REQUIREMENT: Output exactly the lines that run from the top of the entries to the line holding "backend in 1 file", including both of those lines.

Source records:
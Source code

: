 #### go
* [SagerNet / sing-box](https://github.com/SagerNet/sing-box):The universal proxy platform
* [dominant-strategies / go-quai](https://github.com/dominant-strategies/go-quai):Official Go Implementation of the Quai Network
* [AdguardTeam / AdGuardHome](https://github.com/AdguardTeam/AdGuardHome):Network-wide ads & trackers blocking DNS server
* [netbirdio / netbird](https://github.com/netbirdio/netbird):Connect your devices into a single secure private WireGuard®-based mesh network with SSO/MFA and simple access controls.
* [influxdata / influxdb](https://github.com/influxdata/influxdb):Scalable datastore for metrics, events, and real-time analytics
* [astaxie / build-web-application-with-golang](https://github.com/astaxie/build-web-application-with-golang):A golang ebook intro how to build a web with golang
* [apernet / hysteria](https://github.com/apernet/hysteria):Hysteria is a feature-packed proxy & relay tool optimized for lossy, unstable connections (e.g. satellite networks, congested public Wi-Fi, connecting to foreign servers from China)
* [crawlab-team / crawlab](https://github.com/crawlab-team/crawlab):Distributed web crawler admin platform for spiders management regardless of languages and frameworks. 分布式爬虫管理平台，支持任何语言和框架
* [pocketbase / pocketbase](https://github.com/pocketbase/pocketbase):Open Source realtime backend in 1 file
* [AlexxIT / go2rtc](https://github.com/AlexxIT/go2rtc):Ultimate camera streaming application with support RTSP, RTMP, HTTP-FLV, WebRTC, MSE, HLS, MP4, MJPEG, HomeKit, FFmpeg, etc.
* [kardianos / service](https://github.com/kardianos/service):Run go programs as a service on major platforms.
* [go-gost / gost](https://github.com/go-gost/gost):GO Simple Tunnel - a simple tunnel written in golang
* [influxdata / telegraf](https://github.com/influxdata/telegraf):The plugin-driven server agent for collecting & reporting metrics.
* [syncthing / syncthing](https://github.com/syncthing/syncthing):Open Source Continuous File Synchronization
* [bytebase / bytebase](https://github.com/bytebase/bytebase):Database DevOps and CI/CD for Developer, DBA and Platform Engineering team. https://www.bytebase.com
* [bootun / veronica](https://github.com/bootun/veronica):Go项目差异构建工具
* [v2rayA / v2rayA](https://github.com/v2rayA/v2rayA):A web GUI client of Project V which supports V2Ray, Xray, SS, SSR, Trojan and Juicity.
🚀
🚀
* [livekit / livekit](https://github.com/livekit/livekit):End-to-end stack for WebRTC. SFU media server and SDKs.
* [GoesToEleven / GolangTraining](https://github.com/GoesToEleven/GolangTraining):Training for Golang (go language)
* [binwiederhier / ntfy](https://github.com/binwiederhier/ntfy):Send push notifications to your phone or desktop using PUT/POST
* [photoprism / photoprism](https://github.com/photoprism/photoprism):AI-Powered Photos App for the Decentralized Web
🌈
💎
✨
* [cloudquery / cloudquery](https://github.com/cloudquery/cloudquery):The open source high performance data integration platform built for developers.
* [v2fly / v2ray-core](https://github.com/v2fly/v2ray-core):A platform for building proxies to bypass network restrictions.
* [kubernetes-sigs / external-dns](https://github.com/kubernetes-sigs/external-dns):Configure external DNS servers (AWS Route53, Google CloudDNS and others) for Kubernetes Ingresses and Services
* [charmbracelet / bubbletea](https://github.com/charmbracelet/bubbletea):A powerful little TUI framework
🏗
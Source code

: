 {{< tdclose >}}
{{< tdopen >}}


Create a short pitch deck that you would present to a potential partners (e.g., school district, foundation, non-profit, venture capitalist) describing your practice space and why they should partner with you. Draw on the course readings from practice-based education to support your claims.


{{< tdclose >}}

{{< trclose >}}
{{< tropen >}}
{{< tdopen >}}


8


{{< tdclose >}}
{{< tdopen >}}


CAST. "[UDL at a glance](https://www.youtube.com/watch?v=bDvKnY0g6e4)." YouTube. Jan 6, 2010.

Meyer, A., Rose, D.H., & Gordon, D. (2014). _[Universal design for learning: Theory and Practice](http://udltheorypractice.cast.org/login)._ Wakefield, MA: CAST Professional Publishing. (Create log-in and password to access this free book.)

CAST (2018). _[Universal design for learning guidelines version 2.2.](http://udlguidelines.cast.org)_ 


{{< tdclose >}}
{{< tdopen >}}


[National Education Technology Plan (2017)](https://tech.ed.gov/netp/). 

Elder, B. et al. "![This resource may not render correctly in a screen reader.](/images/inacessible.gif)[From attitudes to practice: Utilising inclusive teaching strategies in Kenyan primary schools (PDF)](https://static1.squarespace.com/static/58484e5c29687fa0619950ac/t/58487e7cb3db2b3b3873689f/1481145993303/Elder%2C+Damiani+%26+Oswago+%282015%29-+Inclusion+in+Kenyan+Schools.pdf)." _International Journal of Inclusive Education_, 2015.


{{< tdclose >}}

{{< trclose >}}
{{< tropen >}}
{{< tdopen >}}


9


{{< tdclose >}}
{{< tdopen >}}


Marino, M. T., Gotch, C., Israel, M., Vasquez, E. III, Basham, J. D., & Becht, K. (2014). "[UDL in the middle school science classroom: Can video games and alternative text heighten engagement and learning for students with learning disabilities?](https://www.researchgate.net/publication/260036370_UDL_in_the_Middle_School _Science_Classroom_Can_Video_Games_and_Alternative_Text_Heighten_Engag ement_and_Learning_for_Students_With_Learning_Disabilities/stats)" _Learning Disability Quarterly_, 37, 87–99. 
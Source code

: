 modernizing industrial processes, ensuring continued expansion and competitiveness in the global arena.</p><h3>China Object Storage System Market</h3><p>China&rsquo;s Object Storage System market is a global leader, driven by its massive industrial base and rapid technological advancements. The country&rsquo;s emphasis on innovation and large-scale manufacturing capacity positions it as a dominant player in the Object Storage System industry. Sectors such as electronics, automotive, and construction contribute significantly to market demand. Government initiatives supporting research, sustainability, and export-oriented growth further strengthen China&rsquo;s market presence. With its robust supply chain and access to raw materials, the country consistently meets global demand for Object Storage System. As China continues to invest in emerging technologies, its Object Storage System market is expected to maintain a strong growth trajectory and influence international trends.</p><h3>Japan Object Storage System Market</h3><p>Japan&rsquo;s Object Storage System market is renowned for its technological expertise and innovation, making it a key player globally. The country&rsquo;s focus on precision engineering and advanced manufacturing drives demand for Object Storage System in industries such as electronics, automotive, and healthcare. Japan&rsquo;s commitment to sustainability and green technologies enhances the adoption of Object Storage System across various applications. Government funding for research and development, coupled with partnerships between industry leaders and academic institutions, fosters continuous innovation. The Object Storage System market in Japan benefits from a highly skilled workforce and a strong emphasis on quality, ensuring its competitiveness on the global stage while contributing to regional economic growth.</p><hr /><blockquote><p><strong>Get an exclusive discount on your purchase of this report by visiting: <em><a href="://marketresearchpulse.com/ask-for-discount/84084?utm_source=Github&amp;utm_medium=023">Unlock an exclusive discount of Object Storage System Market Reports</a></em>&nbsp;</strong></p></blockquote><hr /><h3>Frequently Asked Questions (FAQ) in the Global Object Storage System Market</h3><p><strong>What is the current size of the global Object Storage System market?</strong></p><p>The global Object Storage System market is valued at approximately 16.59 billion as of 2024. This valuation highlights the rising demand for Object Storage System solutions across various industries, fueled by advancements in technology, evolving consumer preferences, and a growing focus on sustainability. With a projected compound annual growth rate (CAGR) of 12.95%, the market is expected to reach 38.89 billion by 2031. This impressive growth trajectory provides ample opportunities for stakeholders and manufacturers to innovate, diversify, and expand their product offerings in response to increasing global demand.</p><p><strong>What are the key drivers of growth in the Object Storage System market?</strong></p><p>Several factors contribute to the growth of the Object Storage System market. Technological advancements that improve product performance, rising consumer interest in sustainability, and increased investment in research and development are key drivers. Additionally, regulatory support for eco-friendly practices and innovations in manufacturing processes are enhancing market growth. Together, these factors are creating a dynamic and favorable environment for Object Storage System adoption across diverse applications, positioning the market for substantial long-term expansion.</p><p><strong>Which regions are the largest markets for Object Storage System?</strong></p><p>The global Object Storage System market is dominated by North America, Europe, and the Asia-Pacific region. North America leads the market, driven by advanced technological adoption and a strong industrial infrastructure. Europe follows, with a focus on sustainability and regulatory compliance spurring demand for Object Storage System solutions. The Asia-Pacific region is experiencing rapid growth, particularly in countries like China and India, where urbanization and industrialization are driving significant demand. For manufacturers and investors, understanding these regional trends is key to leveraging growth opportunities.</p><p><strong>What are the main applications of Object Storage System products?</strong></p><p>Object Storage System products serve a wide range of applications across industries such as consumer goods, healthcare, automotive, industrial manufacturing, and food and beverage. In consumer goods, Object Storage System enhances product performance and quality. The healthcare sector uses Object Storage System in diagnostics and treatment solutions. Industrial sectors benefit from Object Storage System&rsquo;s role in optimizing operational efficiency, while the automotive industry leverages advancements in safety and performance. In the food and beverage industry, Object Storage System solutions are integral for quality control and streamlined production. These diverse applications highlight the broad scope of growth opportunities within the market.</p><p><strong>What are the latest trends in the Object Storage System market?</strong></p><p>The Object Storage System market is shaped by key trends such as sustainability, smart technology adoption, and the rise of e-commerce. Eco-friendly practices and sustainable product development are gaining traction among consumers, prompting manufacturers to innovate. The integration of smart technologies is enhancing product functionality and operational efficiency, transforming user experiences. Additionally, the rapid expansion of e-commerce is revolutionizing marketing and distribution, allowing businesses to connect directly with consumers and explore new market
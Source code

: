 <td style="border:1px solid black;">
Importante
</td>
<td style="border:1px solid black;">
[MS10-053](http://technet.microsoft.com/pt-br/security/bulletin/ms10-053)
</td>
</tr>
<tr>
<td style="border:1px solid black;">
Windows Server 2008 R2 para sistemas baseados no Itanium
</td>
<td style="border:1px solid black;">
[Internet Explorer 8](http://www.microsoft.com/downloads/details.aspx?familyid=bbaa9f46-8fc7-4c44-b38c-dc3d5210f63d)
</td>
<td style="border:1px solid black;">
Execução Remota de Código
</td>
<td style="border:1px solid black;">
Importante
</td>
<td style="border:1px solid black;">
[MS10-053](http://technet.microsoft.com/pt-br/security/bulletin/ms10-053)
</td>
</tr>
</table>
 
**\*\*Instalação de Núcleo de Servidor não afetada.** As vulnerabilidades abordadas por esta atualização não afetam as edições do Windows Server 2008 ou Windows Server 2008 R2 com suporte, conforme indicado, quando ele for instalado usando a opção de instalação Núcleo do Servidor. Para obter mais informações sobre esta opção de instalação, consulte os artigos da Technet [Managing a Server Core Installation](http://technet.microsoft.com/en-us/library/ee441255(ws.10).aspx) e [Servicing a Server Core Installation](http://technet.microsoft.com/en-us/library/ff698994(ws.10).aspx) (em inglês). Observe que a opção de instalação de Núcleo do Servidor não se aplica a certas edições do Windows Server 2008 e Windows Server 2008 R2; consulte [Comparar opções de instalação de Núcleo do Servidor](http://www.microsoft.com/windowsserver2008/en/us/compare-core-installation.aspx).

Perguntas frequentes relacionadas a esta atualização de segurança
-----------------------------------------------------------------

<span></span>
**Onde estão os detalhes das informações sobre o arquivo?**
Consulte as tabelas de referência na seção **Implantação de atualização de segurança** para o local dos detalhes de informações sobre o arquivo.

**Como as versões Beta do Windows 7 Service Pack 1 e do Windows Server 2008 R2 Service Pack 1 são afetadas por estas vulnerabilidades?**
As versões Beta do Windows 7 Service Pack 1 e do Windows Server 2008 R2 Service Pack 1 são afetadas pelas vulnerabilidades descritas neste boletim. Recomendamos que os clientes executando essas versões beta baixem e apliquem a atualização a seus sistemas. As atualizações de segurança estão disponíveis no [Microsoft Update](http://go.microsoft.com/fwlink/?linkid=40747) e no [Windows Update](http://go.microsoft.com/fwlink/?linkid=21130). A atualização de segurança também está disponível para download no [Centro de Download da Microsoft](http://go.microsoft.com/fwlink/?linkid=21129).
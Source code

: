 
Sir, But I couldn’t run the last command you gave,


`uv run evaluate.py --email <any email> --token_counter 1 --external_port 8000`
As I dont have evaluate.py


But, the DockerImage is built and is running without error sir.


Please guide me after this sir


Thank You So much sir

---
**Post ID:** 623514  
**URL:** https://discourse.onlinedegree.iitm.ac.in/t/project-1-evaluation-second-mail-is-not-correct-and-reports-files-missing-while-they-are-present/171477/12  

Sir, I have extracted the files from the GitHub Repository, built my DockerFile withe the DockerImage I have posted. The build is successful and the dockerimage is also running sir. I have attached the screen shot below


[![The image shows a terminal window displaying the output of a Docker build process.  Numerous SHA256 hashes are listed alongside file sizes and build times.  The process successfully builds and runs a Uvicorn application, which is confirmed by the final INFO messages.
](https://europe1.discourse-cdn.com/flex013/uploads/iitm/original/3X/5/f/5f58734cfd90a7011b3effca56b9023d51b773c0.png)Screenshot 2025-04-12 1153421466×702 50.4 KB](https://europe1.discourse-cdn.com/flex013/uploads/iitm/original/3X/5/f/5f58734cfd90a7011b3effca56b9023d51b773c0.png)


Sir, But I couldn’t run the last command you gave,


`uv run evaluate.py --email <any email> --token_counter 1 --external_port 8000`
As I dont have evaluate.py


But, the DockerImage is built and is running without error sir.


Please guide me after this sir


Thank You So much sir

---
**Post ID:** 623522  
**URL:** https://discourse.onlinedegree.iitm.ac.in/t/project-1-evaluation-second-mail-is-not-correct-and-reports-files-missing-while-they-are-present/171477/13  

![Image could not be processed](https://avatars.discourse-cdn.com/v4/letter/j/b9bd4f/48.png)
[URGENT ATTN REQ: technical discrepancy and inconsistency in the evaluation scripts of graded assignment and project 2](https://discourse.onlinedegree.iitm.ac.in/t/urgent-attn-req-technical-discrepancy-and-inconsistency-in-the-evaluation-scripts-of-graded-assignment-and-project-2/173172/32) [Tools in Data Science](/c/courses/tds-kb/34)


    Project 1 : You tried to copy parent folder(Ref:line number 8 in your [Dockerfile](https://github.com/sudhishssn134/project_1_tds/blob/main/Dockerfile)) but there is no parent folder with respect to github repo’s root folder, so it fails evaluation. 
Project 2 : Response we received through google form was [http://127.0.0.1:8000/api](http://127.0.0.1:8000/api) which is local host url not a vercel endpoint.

ANSWER BOX:
Source code

: #### go
* [SagerNet / sing-box](https://github.com/SagerNet/sing-box):The universal proxy platform
* [dominant-strategies / go-quai](https://github.com/dominant-strategies/go-quai):Official Go Implementation of the Quai Network
* [AdguardTeam / AdGuardHome](https://github.com/AdguardTeam/AdGuardHome):Network-wide ads & trackers blocking DNS server
* [netbirdio / netbird](https://github.com/netbirdio/netbird):Connect your devices into a single secure private WireGuard®-based mesh network with SSO/MFA and simple access controls.
* [influxdata / influxdb](https://github.com/influxdata/influxdb):Scalable datastore for metrics, events, and real-time analytics
* [astaxie / build-web-application-with-golang](https://github.com/astaxie/build-web-application-with-golang):A golang ebook intro how to build a web with golang
* [apernet / hysteria](https://github.com/apernet/hysteria):Hysteria is a feature-packed proxy & relay tool optimized for lossy, unstable connections (e.g. satellite networks, congested public Wi-Fi, connecting to foreign servers from China)
* [crawlab-team / crawlab](https://github.com/crawlab-team/crawlab):Distributed web crawler admin platform for spiders management regardless of languages and frameworks. 分布式爬虫管理平台，支持任何语言和框架
* [pocketbase / pocketbase](https://github.com/pocketbase/pocketbase):Open Source realtime backend in 1 file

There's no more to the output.